Delish- my favorite lentil soup!
This is delicious! I followed the recipe as written, except I did not have enough cilantro!! That never would have happened before Covid!! It was a perfect dinner on the cool rainy day we had yesterday.
Looks amazing! Can it be frozen? If so, how would you reheat?
Hi Jessica,
Yes, you should be able to freeze and reheat this one- I do it all the time with soups. Just place in a freezer safe container, then either thaw and reheat on the stove or in the microwave.
This soup was exactly what I needed today. I’ve had an upset stomach from stress around the pandemic, unemployment and loss of friendships. Good, healthy food heals, and this soup did exactly that! I was very exact in following Alex’s recipe except I added 1 more garlic clove and .5 oz. less of canned diced tomatoes. I also bought Organic Coconut Milk with 0 Guar Gum and full fat.

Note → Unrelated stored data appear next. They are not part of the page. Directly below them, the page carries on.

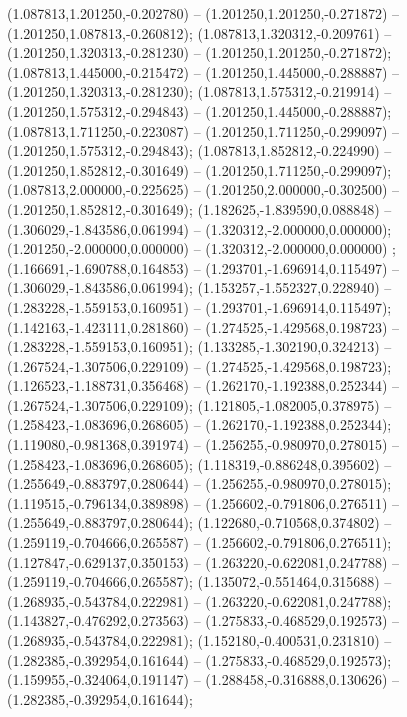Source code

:  (1.087813,1.201250,-0.202780) -- (1.201250,1.201250,-0.271872) -- (1.201250,1.087813,-0.260812);
 (1.087813,1.320312,-0.209761) -- (1.201250,1.320313,-0.281230) -- (1.201250,1.201250,-0.271872);
 (1.087813,1.445000,-0.215472) -- (1.201250,1.445000,-0.288887) -- (1.201250,1.320313,-0.281230);
 (1.087813,1.575312,-0.219914) -- (1.201250,1.575312,-0.294843) -- (1.201250,1.445000,-0.288887);
 (1.087813,1.711250,-0.223087) -- (1.201250,1.711250,-0.299097) -- (1.201250,1.575312,-0.294843);
 (1.087813,1.852812,-0.224990) -- (1.201250,1.852812,-0.301649) -- (1.201250,1.711250,-0.299097);
 (1.087813,2.000000,-0.225625) -- (1.201250,2.000000,-0.302500) -- (1.201250,1.852812,-0.301649);
 (1.182625,-1.839590,0.088848) -- (1.306029,-1.843586,0.061994) -- (1.320312,-2.000000,0.000000);
 (1.201250,-2.000000,0.000000) -- (1.320312,-2.000000,0.000000) ;
 (1.166691,-1.690788,0.164853) -- (1.293701,-1.696914,0.115497) -- (1.306029,-1.843586,0.061994);
 (1.153257,-1.552327,0.228940) -- (1.283228,-1.559153,0.160951) -- (1.293701,-1.696914,0.115497);
 (1.142163,-1.423111,0.281860) -- (1.274525,-1.429568,0.198723) -- (1.283228,-1.559153,0.160951);
 (1.133285,-1.302190,0.324213) -- (1.267524,-1.307506,0.229109) -- (1.274525,-1.429568,0.198723);
 (1.126523,-1.188731,0.356468) -- (1.262170,-1.192388,0.252344) -- (1.267524,-1.307506,0.229109);
 (1.121805,-1.082005,0.378975) -- (1.258423,-1.083696,0.268605) -- (1.262170,-1.192388,0.252344);
 (1.119080,-0.981368,0.391974) -- (1.256255,-0.980970,0.278015) -- (1.258423,-1.083696,0.268605);
 (1.118319,-0.886248,0.395602) -- (1.255649,-0.883797,0.280644) -- (1.256255,-0.980970,0.278015);
 (1.119515,-0.796134,0.389898) -- (1.256602,-0.791806,0.276511) -- (1.255649,-0.883797,0.280644);
 (1.122680,-0.710568,0.374802) -- (1.259119,-0.704666,0.265587) -- (1.256602,-0.791806,0.276511);
 (1.127847,-0.629137,0.350153) -- (1.263220,-0.622081,0.247788) -- (1.259119,-0.704666,0.265587);
 (1.135072,-0.551464,0.315688) -- (1.268935,-0.543784,0.222981) -- (1.263220,-0.622081,0.247788);
 (1.143827,-0.476292,0.273563) -- (1.275833,-0.468529,0.192573) -- (1.268935,-0.543784,0.222981);
 (1.152180,-0.400531,0.231810) -- (1.282385,-0.392954,0.161644) -- (1.275833,-0.468529,0.192573);
 (1.159955,-0.324064,0.191147) -- (1.288458,-0.316888,0.130626) -- (1.282385,-0.392954,0.161644);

I never have a second bowl of soup, but did tonight!
Thank you, Alex for a soul-satisfying meal.
Red lentils are the best!!
This is totally my kind of soup! I only first cooked with red lentils a couple of weeks ago and didn’t realize how different the texture of them is from green lentils – they’re perfect for soup! Can’t wait to try this recipe.
Yum! Made this for my lunches for the week. I left out the sweet potatoes and added a bag of frozen corn/green beans/carrots for more color. It was so good! Thank you for the recipe!
Glad you liked it! Thanks for letting me know!